The public agrees with them. A survey by the Annenberg Public Policy Center shows that 63 percent of people said they support having a fund that the president can draw on to deal with an epidemic without having to ask Congress.

Well, it turns out there's been just such a fund all along — the public health emergency fund. Problem is, there's no money in it.

The fund was created by Congress in 1983, with an initial appropriation of $30 million. The law says if the secretary of Health and Human Services declares a health emergency and draws from the fund, Congress is authorized to bring it back up to $30 million each year. Problem is, after the first year, Congress only put money back into the emergency piggy bank twice, in 1987 and again in 1993 in response to the outbreak of hantavirus in the West.

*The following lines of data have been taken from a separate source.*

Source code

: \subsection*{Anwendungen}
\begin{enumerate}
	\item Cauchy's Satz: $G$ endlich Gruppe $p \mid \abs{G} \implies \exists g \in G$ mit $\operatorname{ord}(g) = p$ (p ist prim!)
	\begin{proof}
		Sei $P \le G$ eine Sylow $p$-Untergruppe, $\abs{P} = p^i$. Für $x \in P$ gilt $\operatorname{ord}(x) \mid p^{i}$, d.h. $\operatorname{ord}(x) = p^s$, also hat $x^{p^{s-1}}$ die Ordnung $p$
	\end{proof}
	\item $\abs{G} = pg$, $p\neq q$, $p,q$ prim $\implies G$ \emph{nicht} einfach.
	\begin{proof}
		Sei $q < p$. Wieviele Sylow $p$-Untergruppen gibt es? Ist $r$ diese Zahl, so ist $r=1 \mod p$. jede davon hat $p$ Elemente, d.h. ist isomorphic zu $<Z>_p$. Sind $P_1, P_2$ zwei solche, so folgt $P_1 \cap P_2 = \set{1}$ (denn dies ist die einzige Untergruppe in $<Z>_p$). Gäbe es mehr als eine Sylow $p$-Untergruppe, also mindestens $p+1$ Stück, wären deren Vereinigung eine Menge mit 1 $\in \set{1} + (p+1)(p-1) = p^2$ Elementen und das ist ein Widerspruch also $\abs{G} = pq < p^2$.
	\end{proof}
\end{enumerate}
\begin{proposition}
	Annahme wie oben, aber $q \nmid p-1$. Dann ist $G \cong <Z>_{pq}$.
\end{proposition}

The fund was reauthorized by Congress in 1990 with the balance raised to $45 million, according to a report by the Congressional Research Service, but it since has been abandoned. Today the fund has $57,000 in it, according to a spokesman for the Department of Health and Human Services.

Today a $30 million pot of money wouldn't go very far.

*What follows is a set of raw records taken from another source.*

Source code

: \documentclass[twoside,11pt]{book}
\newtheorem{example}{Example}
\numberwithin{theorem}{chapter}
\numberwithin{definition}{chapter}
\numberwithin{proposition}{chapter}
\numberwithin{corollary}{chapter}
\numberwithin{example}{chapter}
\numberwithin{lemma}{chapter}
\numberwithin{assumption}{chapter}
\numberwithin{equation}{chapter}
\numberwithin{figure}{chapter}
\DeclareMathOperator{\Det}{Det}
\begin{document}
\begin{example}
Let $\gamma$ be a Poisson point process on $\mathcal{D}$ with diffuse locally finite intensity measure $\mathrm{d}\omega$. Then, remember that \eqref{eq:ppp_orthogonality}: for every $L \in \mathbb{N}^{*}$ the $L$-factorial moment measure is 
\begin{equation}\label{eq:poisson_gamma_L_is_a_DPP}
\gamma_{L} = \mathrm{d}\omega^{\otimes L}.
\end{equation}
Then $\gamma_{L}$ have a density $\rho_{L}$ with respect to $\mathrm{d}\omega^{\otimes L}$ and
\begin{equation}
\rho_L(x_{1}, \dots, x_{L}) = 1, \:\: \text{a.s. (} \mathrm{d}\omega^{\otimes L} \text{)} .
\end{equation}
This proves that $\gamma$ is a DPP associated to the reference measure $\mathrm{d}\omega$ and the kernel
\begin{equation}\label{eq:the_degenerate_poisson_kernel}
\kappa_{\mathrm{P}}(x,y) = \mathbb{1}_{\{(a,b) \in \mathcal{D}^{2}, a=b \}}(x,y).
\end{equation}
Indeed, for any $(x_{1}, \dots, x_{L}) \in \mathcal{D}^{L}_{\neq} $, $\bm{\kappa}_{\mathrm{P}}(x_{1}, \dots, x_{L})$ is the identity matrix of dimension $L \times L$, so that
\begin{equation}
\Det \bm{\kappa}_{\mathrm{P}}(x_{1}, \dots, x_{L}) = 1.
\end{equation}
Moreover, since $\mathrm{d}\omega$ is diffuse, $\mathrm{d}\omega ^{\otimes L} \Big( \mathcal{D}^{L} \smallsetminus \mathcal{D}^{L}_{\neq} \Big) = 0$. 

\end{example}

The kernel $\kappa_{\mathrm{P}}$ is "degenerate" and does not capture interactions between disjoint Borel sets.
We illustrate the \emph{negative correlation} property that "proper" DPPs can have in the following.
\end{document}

President Obama requested $1.9 billion from Congress to try to combat Zika last February. Four months later, Congress is still debating how much money to allocate and where to get it.

The Senate has approved a bill giving the administration $1.1 billion in newly allocated money to mount a Zika response — which includes efforts to control the mosquitoes that carry the disease, research to find a vaccine, develop faster, more accurate tests for Zika infection and ways to deal with the birth defects that the virus can cause.

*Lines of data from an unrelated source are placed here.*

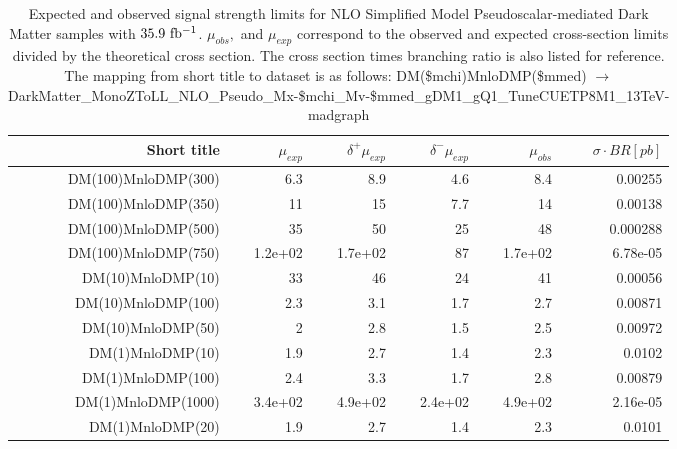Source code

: \begin{table}[hbtp]
  \caption{
    Expected and observed signal strength limits for NLO Simplified Model Pseudoscalar-mediated Dark Matter samples with $35.9~\mathrm{fb^{-1}}$.
    $\mu_{obs},$ and $\mu_{exp}$ correspond to the observed and expected cross-section limits divided by the theoretical cross section.
    The cross section times branching ratio is also listed for reference.
    The mapping from short title to dataset is as follows:
    {\footnotesize DM(\$mchi)MnloDMP(\$mmed) $\rightarrow$ DarkMatter\_MonoZToLL\_NLO\_Pseudo\_Mx-\$mchi\_Mv-\$mmed\_gDM1\_gQ1\_TuneCUETP8M1\_13TeV-madgraph }
  }
  \label{tab:pseudoscalar_limits}
  \begin{center}
{\footnotesize
  \begin{tabular}{rrrrrr}
\hline 
Short title               & $\mu_{exp}$  & $\delta^{+}\mu_{exp}$ & $\delta^{-}\mu_{exp}$ & $\mu_{obs}$  & $\sigma \cdot BR [pb]$ \\
\hline
DM(100)MnloDMP(300)       & 6.3          & 8.9          & 4.6          & 8.4          & 0.00255         \\
DM(100)MnloDMP(350)       & 11           & 15           & 7.7          & 14           & 0.00138         \\
DM(100)MnloDMP(500)       & 35           & 50           & 25           & 48           & 0.000288        \\
DM(100)MnloDMP(750)       & 1.2e+02      & 1.7e+02      & 87           & 1.7e+02      & 6.78e-05        \\
DM(10)MnloDMP(10)         & 33           & 46           & 24           & 41           & 0.00056         \\
DM(10)MnloDMP(100)        & 2.3          & 3.1          & 1.7          & 2.7          & 0.00871         \\
DM(10)MnloDMP(50)         & 2            & 2.8          & 1.5          & 2.5          & 0.00972         \\
DM(1)MnloDMP(10)          & 1.9          & 2.7          & 1.4          & 2.3          & 0.0102          \\
DM(1)MnloDMP(100)         & 2.4          & 3.3          & 1.7          & 2.8          & 0.00879         \\
DM(1)MnloDMP(1000)        & 3.4e+02      & 4.9e+02      & 2.4e+02      & 4.9e+02      & 2.16e-05        \\
DM(1)MnloDMP(20)          & 1.9          & 2.7          & 1.4          & 2.3          & 0.0101          \\

\end{tabular}}
\end{center}
\end{table}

Scientists agree that the virus can cause microcephaly — a condition where a baby's head and brain are undersized and underdeveloped — in about 13 percent of babies born to women who get infected while pregnant. It is also linked to several other types of birth defects, and to Guillain-Barre syndrome in adults.

The House, by contrast, agreed to take $622 million, most of which had been dedicated to fight Ebola, and use it to combat Zika.

Obama says he'll veto the House bill if it reaches his desk.

To avoid these fights in the future, Rep. Rosa DeLauro, a Connecticut Democrat, has proposed legislation to re-up the public health emergency fund, by injecting $5 billion to be used for future emergencies. That's about what lawmakers set aside in 2014 to fight the Ebola outbreak in West Africa.

And last week, Dr. Tom Frieden, the director of the Centers for Disease Control and Prevention, called for a permanent fund in a speech at the National Press Club.

"In a public health emergency, speed is critical," he said. "A day, a week, a month can make all of the difference."

He called the emergence of Zika "urgent and unusual" and said he was initially stunned when lawmakers told him if they move fast, money would be available after three months.